━━━ Listed records ━━━

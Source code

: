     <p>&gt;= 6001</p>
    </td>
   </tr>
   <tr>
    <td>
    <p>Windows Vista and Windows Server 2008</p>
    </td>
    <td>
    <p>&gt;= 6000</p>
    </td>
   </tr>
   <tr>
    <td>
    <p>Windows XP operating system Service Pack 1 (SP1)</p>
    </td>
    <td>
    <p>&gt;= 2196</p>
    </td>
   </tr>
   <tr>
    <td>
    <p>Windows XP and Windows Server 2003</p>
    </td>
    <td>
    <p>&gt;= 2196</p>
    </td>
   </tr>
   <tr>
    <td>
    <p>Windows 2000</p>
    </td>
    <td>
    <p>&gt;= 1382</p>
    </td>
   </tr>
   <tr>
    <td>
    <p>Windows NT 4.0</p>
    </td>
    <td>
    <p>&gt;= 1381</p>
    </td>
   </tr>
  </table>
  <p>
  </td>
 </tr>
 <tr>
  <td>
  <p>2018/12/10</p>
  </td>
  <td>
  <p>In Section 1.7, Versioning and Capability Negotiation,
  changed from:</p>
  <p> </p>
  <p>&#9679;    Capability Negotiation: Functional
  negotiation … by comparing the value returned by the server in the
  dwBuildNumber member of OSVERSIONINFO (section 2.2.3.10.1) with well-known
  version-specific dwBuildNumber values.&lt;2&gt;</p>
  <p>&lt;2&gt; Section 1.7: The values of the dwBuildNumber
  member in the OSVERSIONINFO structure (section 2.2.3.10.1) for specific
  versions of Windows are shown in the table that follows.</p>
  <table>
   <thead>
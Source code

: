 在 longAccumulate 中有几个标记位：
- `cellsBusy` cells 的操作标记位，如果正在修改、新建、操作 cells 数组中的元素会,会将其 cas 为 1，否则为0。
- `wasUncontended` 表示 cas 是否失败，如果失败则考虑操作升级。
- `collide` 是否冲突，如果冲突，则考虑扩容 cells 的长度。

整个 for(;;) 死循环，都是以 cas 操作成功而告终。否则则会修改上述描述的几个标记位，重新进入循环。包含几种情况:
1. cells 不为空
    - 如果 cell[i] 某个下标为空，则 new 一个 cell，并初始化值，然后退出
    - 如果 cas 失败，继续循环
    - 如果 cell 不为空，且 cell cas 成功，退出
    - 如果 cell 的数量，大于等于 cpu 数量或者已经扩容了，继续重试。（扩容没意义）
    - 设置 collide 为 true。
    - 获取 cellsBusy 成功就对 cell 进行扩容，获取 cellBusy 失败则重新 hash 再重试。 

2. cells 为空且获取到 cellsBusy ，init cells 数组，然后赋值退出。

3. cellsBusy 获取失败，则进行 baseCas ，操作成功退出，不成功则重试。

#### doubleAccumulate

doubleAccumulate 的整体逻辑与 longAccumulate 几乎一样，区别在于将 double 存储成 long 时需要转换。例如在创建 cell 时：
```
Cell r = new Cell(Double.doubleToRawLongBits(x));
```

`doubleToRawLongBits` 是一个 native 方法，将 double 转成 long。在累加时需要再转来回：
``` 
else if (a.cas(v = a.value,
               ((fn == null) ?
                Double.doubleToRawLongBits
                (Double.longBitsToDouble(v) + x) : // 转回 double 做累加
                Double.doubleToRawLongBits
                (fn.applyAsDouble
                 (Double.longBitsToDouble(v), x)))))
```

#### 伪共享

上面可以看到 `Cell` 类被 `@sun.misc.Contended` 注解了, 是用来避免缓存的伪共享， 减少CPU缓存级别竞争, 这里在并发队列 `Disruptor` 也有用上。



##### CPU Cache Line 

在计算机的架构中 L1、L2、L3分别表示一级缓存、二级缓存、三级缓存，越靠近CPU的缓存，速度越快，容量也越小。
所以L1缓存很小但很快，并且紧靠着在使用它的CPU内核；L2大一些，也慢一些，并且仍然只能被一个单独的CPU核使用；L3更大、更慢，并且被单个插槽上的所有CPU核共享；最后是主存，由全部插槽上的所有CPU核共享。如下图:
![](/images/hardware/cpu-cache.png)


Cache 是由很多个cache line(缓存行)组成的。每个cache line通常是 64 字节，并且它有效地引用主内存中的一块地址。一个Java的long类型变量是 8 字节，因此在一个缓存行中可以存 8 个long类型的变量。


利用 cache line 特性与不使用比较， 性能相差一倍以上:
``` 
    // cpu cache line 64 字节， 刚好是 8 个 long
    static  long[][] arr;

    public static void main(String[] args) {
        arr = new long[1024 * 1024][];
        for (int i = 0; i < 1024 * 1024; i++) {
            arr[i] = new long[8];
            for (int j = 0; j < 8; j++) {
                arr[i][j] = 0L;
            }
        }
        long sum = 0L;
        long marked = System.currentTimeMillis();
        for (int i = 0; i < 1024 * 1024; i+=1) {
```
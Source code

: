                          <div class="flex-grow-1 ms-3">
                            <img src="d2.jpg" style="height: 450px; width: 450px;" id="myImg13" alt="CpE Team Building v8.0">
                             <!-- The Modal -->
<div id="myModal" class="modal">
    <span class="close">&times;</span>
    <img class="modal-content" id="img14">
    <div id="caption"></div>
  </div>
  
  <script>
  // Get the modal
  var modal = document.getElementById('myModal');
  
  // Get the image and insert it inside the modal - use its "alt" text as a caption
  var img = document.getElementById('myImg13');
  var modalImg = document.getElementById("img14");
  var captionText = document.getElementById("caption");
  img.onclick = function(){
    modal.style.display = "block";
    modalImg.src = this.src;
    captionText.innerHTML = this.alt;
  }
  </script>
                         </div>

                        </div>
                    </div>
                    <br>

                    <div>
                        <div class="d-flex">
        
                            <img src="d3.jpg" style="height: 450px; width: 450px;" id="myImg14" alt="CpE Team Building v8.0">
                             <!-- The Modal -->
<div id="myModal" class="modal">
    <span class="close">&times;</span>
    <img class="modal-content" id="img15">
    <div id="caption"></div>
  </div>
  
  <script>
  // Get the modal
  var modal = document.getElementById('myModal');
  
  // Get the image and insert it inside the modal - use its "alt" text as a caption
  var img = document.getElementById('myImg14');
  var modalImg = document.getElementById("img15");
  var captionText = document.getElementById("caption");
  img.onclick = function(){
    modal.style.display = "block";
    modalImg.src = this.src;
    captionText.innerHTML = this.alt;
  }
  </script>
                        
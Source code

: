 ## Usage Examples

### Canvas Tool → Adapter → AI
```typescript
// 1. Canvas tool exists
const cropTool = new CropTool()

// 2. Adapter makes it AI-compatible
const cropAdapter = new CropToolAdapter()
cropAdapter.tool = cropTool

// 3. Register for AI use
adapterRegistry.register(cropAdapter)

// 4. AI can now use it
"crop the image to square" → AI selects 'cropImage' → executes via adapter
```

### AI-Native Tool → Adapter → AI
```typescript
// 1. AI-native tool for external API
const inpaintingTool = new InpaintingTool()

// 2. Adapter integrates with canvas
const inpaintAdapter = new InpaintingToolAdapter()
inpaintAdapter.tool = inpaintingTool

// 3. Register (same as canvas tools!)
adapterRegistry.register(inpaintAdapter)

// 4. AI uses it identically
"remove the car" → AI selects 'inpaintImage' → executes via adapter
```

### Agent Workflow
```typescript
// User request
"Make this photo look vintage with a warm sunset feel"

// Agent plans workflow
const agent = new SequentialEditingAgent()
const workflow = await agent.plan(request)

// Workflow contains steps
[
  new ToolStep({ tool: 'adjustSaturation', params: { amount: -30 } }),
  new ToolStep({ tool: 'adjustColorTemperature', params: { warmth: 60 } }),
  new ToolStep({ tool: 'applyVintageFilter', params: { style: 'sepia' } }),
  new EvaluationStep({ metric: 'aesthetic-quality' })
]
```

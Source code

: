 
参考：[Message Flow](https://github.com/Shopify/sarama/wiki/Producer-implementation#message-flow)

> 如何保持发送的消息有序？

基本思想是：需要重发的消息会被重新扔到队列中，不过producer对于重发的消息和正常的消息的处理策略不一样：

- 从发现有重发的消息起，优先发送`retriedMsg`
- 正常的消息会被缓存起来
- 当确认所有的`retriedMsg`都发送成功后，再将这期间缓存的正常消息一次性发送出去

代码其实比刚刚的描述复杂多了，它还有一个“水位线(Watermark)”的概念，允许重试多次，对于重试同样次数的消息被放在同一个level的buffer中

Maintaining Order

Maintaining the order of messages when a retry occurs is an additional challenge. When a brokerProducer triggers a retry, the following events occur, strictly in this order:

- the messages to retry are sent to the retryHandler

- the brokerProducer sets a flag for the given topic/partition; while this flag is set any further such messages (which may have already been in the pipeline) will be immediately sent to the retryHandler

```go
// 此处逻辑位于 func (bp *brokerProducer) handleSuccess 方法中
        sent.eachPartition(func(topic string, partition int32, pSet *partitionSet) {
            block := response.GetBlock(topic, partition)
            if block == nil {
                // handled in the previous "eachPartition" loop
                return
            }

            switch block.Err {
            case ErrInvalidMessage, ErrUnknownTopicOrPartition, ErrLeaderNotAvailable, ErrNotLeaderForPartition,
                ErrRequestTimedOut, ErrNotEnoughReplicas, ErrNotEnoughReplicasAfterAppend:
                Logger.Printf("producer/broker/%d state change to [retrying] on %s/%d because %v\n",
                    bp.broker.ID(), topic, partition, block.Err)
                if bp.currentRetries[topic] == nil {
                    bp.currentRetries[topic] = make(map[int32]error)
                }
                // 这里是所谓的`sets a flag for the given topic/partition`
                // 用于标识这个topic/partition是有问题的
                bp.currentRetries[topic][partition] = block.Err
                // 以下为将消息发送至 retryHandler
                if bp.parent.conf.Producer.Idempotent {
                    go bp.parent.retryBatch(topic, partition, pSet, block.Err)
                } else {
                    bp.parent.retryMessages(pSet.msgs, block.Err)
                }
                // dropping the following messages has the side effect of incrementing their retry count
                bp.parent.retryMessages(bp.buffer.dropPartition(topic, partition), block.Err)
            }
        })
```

━━━

## Task directions
Please copy every line of the records above in which "selects" appears.

## Reply to the task
"crop the image to square" → AI selects 'cropImage' → executes via adapter
"remove the car" → AI selects 'inpaintImage' → executes via adapter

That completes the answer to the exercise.